Felices y desconcertados, se fueron hacia la casa cargando la inmensa y deslumbrante gallinácea. Cuál no sería la sorpresa de las mujeres y la alegría de los niños al ver al nuevo huésped. Lo instalaron en el patio interior y le construyeron como mejor pudieron y supieron un “gallinero” a la altura (en todos los sentidos del término) de su majestad. Durante días lo contemplaban maravillados barrer parsimonioso el patio con su cola policroma, o exhibirla, orgulloso, altanero y ruante.

Sin embargo, la situación no podía prolongarse mucho. Las cosas ya eran bastante difíciles para tener que contar con otra boca, un pico en este caso, que alimentar. La temida decisión no se hizo esperar. Había que sacrificar al noble pájaro y que contribuyera ahora él a nutrir al famélico colectivo. Mi madre fue designada para llevar al cabo el penoso sacrificio.

Contaba cómo, con una mezcla de tristeza, aprehensión, nostalgia anticipada y consideraciones de orden técnico, afiló el mejor de los cuchillos y se dirigió hacia la magnífica bestia, pensando, más que preocupada, aterrada, cómo le iba a hacer si el gigante se debatía en proporción a como lo hacían en parejas circunstancias sus parientes plebeyos, patos y gallinas. Pero, para su asombro y tranquilidad, el condenado, con su mirada noble, triste y, se diría, sabedora y resignada, apenas el filo del arma tocó la tersa y elegantísima garganta, cerró los ojos y se desplomó. Una sola gota de sangre roja y mate se escurrió sobre el plumaje verde y brillante.

Mi madre se preguntaba si todos los pavos reales sabían morir con esa magnificencia o si tal dignidad había sido individual. Aquella noche los habitantes de la Maison Bleue, con un poco de tristeza, comieron como reyes.

Interrumpo aquí el relato del relato. Aunque el de mi madre no se acaba aquí, debo vencer la tentación de continuar.

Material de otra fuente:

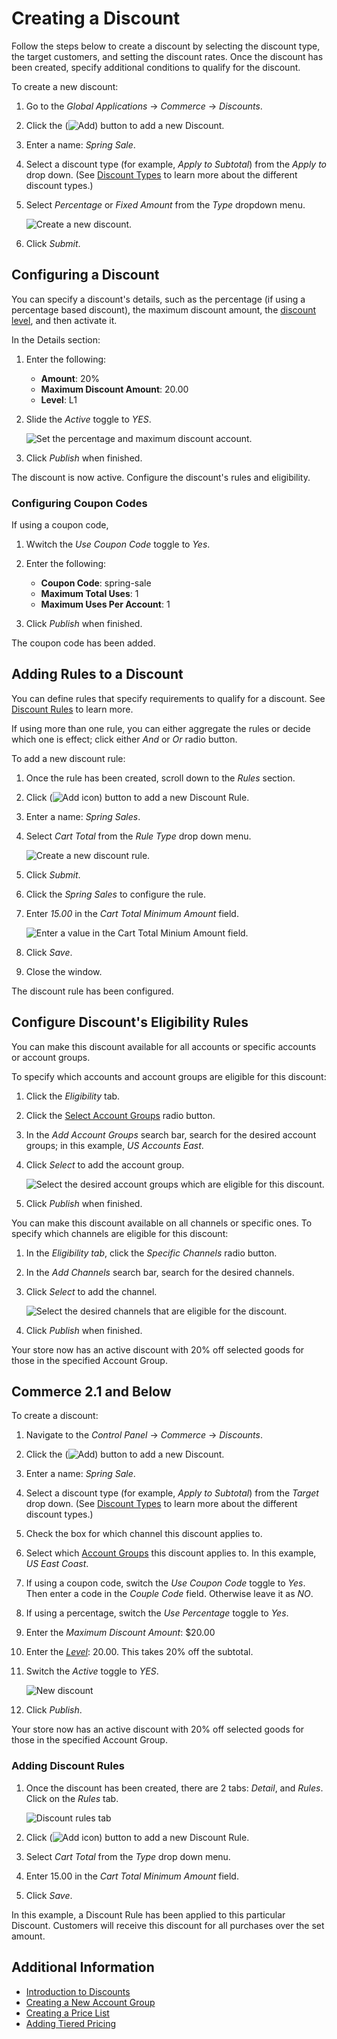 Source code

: # Creating a Discount

Follow the steps below to create a discount by selecting the discount type, the target customers, and setting the discount rates. Once the discount has been created, specify additional conditions to qualify for the discount.

To create a new discount:

1. Go to the _Global Applications_ → _Commerce_ → _Discounts_.
1. Click the (![Add](../images/icon-add.png)) button to add a new Discount.
1. Enter a name: _Spring Sale_.
1. Select a discount type (for example, _Apply to Subtotal_) from the _Apply to_ drop down. (See [Discount Types](./introduction-to-discounts.md#types-of-discounts) to learn more about the different discount types.)
1. Select _Percentage_ or _Fixed Amount_ from the _Type_ dropdown menu.

    ![Create a new discount.](./creating-a-discount/images/03.png)

1. Click _Submit_.

## Configuring a Discount

You can specify a discount's details, such as the percentage (if using a percentage based discount), the maximum discount amount, the [discount level](./introduction-to-discounts.md#tiered-discounts), and then activate it.

In the Details section:

1. Enter the following:

    - **Amount**: 20%
    - **Maximum Discount Amount**: 20.00
    - **Level**: L1

1. Slide the _Active_ toggle to _YES_.

    ![Set the percentage and maximum discount account.](./creating-a-discount/images/04.png)

1. Click _Publish_ when finished.

The discount is now active. Configure the discount's rules and eligibility.

### Configuring Coupon Codes

If using a coupon code,

1. Wwitch the _Use Coupon Code_ toggle to _Yes_.
1. Enter the following:

    - **Coupon Code**: spring-sale
    - **Maximum Total Uses**: 1
    - **Maximum Uses Per Account**: 1

1. Click _Publish_ when finished.

The coupon code has been added.

## Adding Rules to a Discount

You can define rules that specify requirements to qualify for a discount. See [Discount Rules](./introduction-to-discounts.md#discount-rules) to learn more.

If using more than one rule, you can either aggregate the rules or decide which one is effect; click either _And_ or _Or_ radio button.

To add a new discount rule:

1. Once the rule has been created, scroll down to the _Rules_ section.
1. Click (![Add icon](../images/icon-add.png)) button to add a new Discount Rule.
1. Enter a name: _Spring Sales_.
1. Select _Cart Total_ from the _Rule Type_ drop down menu.

    ![Create a new discount rule.](./creating-a-discount/images/05.png)

1. Click _Submit_.
1. Click the _Spring Sales_ to configure the rule.
1. Enter _15.00_ in the _Cart Total Minimum Amount_ field.

    ![Enter a value in the Cart Total Minium Amount field.](./creating-a-discount/images/06.png)

1. Click _Save_.
1. Close the window.

The discount rule has been configured.

## Configure Discount's Eligibility Rules

You can make this discount available for all accounts or specific accounts or account groups.

To specify which accounts and account groups are eligible for this discount:

1. Click the _Eligibility_ tab.
1. Click the [Select Account Groups](../account-management/creating-a-new-account-group.md) radio button.
1. In the _Add Account Groups_ search bar, search for the desired account groups; in this example, _US Accounts East_.
1. Click _Select_ to add the account group.

    ![Select the desired account groups which are eligible for this discount.](./creating-a-discount/images/07.png)

1. Click _Publish_ when finished.

You can make this discount available on all channels or specific ones. To specify which channels are eligible for this discount:

1. In the _Eligibility tab_, click the _Specific Channels_ radio button.
1. In the _Add Channels_ search bar, search for the desired channels.
1. Click _Select_ to add the channel.

    ![Select the desired channels that are eligible for the discount.](./creating-a-discount/images/08.png)

1. Click _Publish_ when finished.

Your store now has an active discount with 20% off selected goods for those in the specified Account Group.

## Commerce 2.1 and Below

To create a discount:

1. Navigate to the _Control Panel_ &rarr; _Commerce_ &rarr; _Discounts_.
1. Click the (![Add](../images/icon-add.png)) button to add a new Discount.
1. Enter a name: _Spring Sale_.
1. Select a discount type (for example, _Apply to Subtotal_) from the _Target_ drop down. (See [Discount Types](./introduction-to-discounts.md#types-of-discounts) to learn more about the different discount types.)
1. Check the box for which channel this discount applies to.
1. Select which [Account Groups](../account-management/creating-a-new-account-group.md) this discount applies to. In this example, _US East Coast_.
1. If using a coupon code, switch the _Use Coupon Code_ toggle to _Yes_. Then enter a code in the _Couple Code_ field. Otherwise leave it as _NO_.
1. If using a percentage, switch the _Use Percentage_ toggle to _Yes_.
1. Enter the _Maximum Discount Amount_: \$20.00
1. Enter the [_Level_](./introduction-to-discounts.md#tiered-discounts): 20.00. This takes 20% off the subtotal.
1. Switch the _Active_ toggle to _YES_.

    ![New discount](./creating-a-discount/images/01.png)

1. Click _Publish_.

Your store now has an active discount with 20% off selected goods for those in the specified Account Group.

### Adding Discount Rules

1. Once the discount has been created, there are 2 tabs: _Detail_, and _Rules_. Click on the _Rules_ tab.

    ![Discount rules tab](./creating-a-discount/images/02.png)

1. Click (![Add icon](../images/icon-add.png)) button to add a new Discount Rule.
1. Select _Cart Total_ from the _Type_ drop down menu.
1. Enter 15.00 in the _Cart Total Minimum Amount_ field.
1. Click _Save_.

In this example, a Discount Rule has been applied to this particular Discount. Customers will receive this discount for all purchases over the set amount.

## Additional Information

-   [Introduction to Discounts](./introduction-to-discounts.md)
-   [Creating a New Account Group](../account-management/creating-a-new-account-group.md)
-   [Creating a Price List](../managing-a-catalog/managing-price/creating-a-price-list.md)
-   [Adding Tiered Pricing](../managing-a-catalog/managing-price/adding-tiered-pricing.md)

Es precisamente esto a lo que quería referirme hoy.

Los historiadores no han logrado, a pesar de todos los esfuerzos y artificios, resolver el enigma de la rápida victoria de los invasores españoles sobre los pueblos americanos. ¿Cómo entender, en efecto, que un puñado de mercenarios pudiera derrotar a ejércitos inmensos, aguerridos y disciplinados? La resistencia existió, sin duda, y fue heroica y decidida. El relato que del sitio de Tenochtitlan hacen tanto los atacantes como los defensores, vencedores y vencidos, es conmovedor ly no deja lugar a dudas. Finalmente, sin embargo, no consiguió impedir la derrota fulminante.

Muchas explicaciones se han propuesto y sin duda tienen su valor: la posesión de la pólvora y de los caballos por los españoles, los mitos religiosos que asociaban cierta divinidad a los invasores, las rivalidades entre los países americanos. Sin embargo, no creo que basten para explicar ni la magnitud ni la rapidez de la derrota. Ya la semana pasada dejé que Cortés nos describiera someramente a qué debieron, él y sus hombres, enfrentarse. Estoy convencido que ni los cañones ni los jinetes ni las historias místicas ni tlaxcaltecas agotan la explicación de lo sucedido. Hay, además y sobre todo, algo del orden de lo cultural, de la idiosincrasia. En la próxima entrega pensaré en voz alta en esa componente cultural. En cómo los antiguos mexicanos supieron morir como el pavo real de la Maison Bleue.